→ **DIRECTIONS FOR THIS TASK**
This exercise calls for the line with "1. Install SMAPI", the line with "2. Optionally install", and all lines between them in the material below, output exactly and with no other lines.
----
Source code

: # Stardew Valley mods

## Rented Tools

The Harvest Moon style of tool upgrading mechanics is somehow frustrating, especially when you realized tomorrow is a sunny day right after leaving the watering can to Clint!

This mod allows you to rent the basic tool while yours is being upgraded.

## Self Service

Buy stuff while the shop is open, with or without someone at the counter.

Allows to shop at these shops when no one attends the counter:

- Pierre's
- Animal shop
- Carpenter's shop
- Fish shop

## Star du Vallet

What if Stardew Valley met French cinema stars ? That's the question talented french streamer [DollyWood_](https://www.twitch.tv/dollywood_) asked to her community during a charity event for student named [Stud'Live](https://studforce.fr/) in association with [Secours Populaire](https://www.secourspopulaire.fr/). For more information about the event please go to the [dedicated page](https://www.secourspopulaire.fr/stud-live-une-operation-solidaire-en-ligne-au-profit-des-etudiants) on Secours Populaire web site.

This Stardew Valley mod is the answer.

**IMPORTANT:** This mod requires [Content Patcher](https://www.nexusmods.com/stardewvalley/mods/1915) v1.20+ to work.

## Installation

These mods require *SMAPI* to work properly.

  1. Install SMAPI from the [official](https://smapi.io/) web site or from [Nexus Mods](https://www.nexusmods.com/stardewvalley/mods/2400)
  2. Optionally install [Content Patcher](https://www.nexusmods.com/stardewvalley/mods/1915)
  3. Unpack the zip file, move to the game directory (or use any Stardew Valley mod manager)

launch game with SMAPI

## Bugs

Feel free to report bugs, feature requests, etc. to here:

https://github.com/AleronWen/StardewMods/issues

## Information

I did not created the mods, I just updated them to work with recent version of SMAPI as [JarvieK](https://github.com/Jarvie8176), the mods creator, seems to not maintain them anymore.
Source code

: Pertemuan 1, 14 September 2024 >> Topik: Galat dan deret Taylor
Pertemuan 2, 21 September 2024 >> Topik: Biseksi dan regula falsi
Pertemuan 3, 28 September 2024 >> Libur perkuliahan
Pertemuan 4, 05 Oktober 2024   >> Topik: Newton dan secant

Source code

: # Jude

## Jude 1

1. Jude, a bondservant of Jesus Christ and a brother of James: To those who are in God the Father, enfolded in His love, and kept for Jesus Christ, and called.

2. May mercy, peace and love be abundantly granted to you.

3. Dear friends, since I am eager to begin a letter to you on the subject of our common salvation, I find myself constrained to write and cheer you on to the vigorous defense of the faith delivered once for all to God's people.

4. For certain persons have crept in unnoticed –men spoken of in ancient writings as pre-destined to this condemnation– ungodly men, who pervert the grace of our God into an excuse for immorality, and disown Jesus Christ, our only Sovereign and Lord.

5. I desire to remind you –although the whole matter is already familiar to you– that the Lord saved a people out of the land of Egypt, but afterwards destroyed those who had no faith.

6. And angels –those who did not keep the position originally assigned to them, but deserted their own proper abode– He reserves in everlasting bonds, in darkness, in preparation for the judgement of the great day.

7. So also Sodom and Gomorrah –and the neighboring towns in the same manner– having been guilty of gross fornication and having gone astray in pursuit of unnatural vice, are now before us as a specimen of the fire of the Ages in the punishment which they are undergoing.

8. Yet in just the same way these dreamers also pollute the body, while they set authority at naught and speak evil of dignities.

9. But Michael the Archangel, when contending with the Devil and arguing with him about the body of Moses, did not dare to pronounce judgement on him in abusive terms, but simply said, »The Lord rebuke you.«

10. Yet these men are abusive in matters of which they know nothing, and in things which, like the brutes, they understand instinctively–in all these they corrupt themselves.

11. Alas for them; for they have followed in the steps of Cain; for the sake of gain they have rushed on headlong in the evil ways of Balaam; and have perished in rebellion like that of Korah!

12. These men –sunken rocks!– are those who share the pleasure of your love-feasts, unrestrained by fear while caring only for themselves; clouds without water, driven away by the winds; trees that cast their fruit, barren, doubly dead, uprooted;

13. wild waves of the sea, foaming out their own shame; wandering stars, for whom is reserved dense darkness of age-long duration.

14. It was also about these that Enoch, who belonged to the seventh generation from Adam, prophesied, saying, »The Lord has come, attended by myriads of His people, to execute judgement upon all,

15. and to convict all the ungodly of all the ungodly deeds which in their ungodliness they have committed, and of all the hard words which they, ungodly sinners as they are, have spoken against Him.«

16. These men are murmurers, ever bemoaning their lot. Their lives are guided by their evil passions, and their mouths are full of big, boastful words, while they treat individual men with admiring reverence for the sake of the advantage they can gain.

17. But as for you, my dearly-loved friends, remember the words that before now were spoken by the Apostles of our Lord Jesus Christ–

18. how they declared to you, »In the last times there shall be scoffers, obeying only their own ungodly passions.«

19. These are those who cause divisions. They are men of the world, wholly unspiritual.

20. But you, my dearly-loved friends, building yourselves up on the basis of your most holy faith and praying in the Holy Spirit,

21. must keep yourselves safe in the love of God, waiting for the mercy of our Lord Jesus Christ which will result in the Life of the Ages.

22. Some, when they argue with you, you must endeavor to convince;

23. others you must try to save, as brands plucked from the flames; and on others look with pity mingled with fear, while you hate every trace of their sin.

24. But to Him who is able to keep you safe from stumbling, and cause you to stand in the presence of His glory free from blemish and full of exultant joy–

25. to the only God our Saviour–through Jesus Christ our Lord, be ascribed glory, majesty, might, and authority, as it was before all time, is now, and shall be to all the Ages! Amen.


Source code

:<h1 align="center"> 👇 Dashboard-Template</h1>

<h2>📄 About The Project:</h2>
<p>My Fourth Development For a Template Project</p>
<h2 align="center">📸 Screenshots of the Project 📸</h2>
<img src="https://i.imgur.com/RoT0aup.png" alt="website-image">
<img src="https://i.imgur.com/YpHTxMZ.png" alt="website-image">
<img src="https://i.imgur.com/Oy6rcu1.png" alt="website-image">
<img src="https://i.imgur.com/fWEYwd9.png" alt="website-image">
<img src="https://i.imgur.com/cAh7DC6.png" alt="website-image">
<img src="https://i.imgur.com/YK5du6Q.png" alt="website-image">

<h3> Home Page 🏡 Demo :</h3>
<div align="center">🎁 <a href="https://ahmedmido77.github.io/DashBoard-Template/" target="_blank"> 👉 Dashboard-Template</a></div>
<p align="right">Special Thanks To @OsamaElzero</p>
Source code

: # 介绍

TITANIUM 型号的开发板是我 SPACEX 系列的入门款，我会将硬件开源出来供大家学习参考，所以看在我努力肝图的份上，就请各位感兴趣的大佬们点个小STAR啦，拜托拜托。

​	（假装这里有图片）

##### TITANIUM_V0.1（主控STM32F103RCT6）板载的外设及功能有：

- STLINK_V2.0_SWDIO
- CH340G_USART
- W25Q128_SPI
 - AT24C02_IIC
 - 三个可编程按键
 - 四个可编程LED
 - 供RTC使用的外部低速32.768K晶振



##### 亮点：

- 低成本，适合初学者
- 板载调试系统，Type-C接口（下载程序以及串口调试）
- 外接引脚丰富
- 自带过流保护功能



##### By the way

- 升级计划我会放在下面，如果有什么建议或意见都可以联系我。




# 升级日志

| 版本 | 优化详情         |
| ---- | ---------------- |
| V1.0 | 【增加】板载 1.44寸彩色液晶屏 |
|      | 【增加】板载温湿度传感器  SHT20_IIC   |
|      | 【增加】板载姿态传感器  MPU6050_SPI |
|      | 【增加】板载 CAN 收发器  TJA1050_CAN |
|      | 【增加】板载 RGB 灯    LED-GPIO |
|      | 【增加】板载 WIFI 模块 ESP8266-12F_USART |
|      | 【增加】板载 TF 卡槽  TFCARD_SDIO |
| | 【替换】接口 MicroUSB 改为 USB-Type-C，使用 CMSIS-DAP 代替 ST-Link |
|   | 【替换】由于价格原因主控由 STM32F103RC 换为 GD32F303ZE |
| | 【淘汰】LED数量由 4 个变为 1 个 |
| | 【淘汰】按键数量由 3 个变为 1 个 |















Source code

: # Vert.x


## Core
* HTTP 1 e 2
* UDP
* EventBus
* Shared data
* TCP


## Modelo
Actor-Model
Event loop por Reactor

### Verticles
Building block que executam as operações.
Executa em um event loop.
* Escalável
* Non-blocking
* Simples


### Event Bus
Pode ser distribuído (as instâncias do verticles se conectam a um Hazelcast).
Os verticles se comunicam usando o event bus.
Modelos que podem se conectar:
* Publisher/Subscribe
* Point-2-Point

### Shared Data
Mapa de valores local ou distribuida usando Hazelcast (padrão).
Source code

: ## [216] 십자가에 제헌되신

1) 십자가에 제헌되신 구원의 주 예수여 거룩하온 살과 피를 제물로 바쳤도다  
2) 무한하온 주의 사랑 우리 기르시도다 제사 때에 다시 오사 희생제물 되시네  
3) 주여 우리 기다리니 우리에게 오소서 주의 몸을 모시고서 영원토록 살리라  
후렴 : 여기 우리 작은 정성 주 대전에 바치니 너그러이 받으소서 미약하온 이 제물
----
→ **YOUR SOLUTION**
  1. Install SMAPI from the [official](https://smapi.io/) web site or from [Nexus Mods](https://www.nexusmods.com/stardewvalley/mods/2400)
  2. Optionally install [Content Patcher](https://www.nexusmods.com/stardewvalley/mods/1915)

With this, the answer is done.